### WORK TO BE COMPLETED
Each line of the records containing "clone" is to be copied out and returned.

### MATERIAL FOR THIS TASK
BEGIN
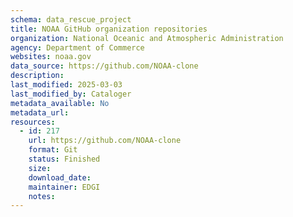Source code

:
 ```yaml
---
schema: data_rescue_project 
title: NOAA GitHub organization repositories
organization: National Oceanic and Atmospheric Administration
agency: Department of Commerce
websites: noaa.gov
data_source: https://github.com/NOAA-clone
description: 
last_modified: 2025-03-03
last_modified_by: Cataloger
metadata_available: No
metadata_url: 
resources:
  - id: 217
    url: https://github.com/NOAA-clone
    format: Git
    status: Finished
    size: 
    download_date: 
    maintainer: EDGI
    notes: 
---
```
END
### RESPONSE BOX
data_source: https://github.com/NOAA-clone
    url: https://github.com/NOAA-clone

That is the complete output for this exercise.